AVAILABLE DATA Start Marker

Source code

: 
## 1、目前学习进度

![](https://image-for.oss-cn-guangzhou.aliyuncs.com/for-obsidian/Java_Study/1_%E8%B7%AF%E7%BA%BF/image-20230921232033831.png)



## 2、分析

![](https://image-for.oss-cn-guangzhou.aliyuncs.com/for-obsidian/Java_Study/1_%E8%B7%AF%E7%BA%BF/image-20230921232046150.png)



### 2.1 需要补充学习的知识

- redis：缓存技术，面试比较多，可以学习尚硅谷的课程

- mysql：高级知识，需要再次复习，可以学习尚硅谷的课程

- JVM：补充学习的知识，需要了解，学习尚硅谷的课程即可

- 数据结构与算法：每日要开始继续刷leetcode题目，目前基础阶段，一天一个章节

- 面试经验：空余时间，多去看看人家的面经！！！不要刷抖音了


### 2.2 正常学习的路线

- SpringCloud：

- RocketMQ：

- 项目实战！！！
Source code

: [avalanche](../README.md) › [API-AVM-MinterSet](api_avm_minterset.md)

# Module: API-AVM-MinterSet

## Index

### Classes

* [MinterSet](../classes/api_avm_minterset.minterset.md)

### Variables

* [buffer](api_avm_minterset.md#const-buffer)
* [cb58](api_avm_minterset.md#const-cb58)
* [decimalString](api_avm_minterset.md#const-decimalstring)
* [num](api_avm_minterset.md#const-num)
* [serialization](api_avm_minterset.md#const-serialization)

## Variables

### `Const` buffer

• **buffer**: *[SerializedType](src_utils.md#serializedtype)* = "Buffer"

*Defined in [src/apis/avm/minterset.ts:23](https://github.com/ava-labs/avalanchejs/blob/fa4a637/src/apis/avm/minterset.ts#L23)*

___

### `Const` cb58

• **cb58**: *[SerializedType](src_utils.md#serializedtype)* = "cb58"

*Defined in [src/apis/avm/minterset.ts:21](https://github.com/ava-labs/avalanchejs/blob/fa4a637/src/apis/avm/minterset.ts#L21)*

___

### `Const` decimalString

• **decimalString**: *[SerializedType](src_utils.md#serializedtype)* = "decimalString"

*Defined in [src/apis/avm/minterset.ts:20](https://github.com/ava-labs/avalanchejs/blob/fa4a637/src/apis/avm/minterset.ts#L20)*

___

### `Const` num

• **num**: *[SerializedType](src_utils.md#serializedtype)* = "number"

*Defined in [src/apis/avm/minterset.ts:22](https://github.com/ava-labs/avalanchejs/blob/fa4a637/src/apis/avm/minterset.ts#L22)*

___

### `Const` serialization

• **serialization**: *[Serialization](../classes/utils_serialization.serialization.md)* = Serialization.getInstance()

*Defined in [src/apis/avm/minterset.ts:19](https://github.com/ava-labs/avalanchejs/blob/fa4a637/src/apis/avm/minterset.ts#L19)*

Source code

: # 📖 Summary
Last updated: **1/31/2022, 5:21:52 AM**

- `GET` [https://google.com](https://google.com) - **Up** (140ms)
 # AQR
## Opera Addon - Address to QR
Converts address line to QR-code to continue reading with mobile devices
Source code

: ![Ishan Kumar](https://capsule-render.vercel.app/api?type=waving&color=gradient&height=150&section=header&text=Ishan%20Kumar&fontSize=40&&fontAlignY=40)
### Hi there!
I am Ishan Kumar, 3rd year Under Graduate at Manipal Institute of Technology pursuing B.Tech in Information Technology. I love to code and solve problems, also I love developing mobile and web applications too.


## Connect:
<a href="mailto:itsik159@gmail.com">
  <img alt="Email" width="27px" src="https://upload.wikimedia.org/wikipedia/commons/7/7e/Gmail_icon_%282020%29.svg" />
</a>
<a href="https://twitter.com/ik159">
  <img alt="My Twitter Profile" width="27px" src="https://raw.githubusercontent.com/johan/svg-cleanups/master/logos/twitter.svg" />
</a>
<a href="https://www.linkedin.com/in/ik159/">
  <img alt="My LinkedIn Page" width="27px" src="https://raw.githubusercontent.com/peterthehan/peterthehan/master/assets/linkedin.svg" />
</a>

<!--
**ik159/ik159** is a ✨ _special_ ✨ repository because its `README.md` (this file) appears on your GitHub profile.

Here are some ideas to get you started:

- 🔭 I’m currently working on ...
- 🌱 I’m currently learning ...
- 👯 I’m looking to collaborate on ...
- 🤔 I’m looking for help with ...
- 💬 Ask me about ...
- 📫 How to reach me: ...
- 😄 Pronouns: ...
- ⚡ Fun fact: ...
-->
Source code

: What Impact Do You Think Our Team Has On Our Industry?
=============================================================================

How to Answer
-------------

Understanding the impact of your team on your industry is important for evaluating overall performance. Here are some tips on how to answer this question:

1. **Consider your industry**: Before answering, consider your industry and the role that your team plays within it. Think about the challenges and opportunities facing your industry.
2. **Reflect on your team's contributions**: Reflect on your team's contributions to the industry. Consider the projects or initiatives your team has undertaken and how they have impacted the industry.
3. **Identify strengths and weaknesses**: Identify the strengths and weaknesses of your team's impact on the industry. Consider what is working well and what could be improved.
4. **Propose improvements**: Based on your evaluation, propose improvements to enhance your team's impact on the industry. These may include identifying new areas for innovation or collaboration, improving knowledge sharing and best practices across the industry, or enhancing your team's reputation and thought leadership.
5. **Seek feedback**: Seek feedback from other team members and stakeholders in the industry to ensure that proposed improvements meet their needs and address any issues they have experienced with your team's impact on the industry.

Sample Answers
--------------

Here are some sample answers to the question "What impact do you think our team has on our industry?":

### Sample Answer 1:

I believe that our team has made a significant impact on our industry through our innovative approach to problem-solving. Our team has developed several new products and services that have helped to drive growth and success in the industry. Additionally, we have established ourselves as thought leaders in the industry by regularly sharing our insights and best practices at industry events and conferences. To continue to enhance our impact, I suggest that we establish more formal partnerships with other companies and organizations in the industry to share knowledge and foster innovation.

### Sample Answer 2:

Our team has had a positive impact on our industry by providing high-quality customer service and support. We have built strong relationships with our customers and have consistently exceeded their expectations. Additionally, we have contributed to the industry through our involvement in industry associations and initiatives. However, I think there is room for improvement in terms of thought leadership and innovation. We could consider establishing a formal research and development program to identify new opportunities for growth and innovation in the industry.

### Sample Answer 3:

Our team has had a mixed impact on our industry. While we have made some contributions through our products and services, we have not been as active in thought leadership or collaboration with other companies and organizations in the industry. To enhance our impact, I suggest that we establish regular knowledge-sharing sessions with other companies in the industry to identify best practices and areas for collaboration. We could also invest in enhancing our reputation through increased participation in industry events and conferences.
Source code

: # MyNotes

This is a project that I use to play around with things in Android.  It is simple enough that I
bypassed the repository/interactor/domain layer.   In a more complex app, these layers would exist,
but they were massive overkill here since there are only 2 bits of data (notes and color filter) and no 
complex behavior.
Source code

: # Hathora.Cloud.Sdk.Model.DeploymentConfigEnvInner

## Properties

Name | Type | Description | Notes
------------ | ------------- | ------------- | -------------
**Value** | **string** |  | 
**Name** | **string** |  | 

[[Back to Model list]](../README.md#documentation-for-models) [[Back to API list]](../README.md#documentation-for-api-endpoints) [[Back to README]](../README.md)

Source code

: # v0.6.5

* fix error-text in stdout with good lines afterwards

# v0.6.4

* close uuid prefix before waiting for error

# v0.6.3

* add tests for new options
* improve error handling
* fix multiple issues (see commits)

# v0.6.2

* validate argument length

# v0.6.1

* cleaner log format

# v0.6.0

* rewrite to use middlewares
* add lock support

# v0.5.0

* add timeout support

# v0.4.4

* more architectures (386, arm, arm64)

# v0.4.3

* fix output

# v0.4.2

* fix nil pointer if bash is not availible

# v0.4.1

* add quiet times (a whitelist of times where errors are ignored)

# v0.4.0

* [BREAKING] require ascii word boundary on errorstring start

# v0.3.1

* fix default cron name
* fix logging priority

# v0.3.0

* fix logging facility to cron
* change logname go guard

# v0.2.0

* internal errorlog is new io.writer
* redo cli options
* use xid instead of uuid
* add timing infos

AVAILABLE DATA End Marker

— THE PROBLEM —
Exactly as written, please reproduce the lines from the first line of the data to the line containing "- SpringCloud：", inclusive, and nothing else.

— WRITTEN RESPONSE —
Source code

: 
## 1、目前学习进度

![](https://image-for.oss-cn-guangzhou.aliyuncs.com/for-obsidian/Java_Study/1_%E8%B7%AF%E7%BA%BF/image-20230921232033831.png)



## 2、分析

![](https://image-for.oss-cn-guangzhou.aliyuncs.com/for-obsidian/Java_Study/1_%E8%B7%AF%E7%BA%BF/image-20230921232046150.png)



### 2.1 需要补充学习的知识

- redis：缓存技术，面试比较多，可以学习尚硅谷的课程

- mysql：高级知识，需要再次复习，可以学习尚硅谷的课程

- JVM：补充学习的知识，需要了解，学习尚硅谷的课程即可

- 数据结构与算法：每日要开始继续刷leetcode题目，目前基础阶段，一天一个章节

- 面试经验：空余时间，多去看看人家的面经！！！不要刷抖音了


### 2.2 正常学习的路线

- SpringCloud：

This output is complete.